The 3X5's, with the center block, really are a cross between a hollow body and a solid body. Therefore, things like string anchorage and downward pressure on the bridge will affect the sound as on an archtop. Their solid body traits mean that these effects are lessened to a degree since the string path is basically solid wood.

 

I loved my old trapeze 335. The only reason I replaced it was that it was wore out. I had literally played it to death. 20 years of bar gigs is pretty hard on a guitar (not to mention the guitar player). I decided to "upgrade" to a 345 and told my guitar dealer friend to find me one. Dave Rogers (Dave's Guitars, LaCrosse, WI) had a brand new "Historic Series" 345 in sunburst, and he had it shipped down for me.
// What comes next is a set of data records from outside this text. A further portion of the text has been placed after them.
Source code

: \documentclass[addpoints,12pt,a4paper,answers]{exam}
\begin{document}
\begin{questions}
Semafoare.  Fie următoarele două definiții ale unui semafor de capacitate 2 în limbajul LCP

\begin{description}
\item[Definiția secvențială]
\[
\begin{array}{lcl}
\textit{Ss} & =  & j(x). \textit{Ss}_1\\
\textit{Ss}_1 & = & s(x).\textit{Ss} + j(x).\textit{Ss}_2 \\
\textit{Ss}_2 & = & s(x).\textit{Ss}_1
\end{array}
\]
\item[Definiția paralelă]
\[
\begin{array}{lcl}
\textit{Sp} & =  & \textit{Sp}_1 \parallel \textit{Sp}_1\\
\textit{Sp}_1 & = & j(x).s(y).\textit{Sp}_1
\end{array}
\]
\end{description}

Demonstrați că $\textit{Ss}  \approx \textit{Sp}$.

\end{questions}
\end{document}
My dealer even brought in his personal early 60's 345 so I could compare the two to see how Gibson had done on the historic-ness of the reissue. It was love at first sight.

 

The day I picked it up I took both the 335 and the new 345 to a gig. I played the new stoptail 345 for the first set and declared at break that the old trapeze 335 was officially now for sale (and eventually sold it for 4x what I had paid for it).

 

I really can't put an exact reason why the stoptail instantly tripped my trigger. Maybe I was just ready for a change. Maybe it was the added features of the 345 vs the 335. In my case it was simply "I liked it better", for whatever reason or reasons.

 

That's my story, and I'm sticking to it! Probably not much help, sorry.

 

Anyway.... If you want a trapeze 335, there are plenty of them out there available, especially from the Norlin era, many of which are probably great guitars, mine was!

Link to comment
Share on other sites

My reason for preferring stopbars is another one. Except for the Historic imperial-threaded ones, they can be replaced with the TP-6 finetuning tailpiece. In my opinion it is the best accessory Gibson ever created. I would love making them black chrome ones, too. However, I guess I will have to have one modded for that in the near future.

Link to comment
Share on other sites

  • 2 weeks later...

I had a '74/75 335 with a trapeze, it was my main gigging axe for 20 years. I now have a 345 with a stoptail, it has been my main blues/rock guitar for 14 years.

 

I, BY FAR, prefer the stoptail.

 

Me too.

 

My 1964 ES345 had a trapeze (must have been made just after they stopped using the stop tails) and it wasn't as good as my (current) reissue 1959 reissue ES345 stoptail. As Steve has found - the string tension on a 24.75 inch scale guitar is too high with a trapeze.

Link to comment
Share on other sites

I wonder if adding a Bigsby would have the same effect when it comes to string bending?

 

I've always wanted a 355 with a Bigsby but if it's going to fight me I'll give it a pass. This isn't the kind of thing I can swing by my local retailer and try out, I'm afraid.

 

 

 

Link to comment
Share on other sites

Bigsby 335s have more break angle over the bridge which potentially changes the feel from a trapeze, but there's still a lot of string behind the bridge so it's probably closer to a trapeze than a stop bar. I've played an ES355 for nearly twenty years with both a Bigsby and fretless wonder frets that should be a string bender's nightmare, but it feels fine to me, just what I'm used to. I guess I don't mind a guitar that wants to fight me a little.

Link to comment
Share on other sites

Archived

This topic is now archived and is closed to further replies.

×
×
  • Create New...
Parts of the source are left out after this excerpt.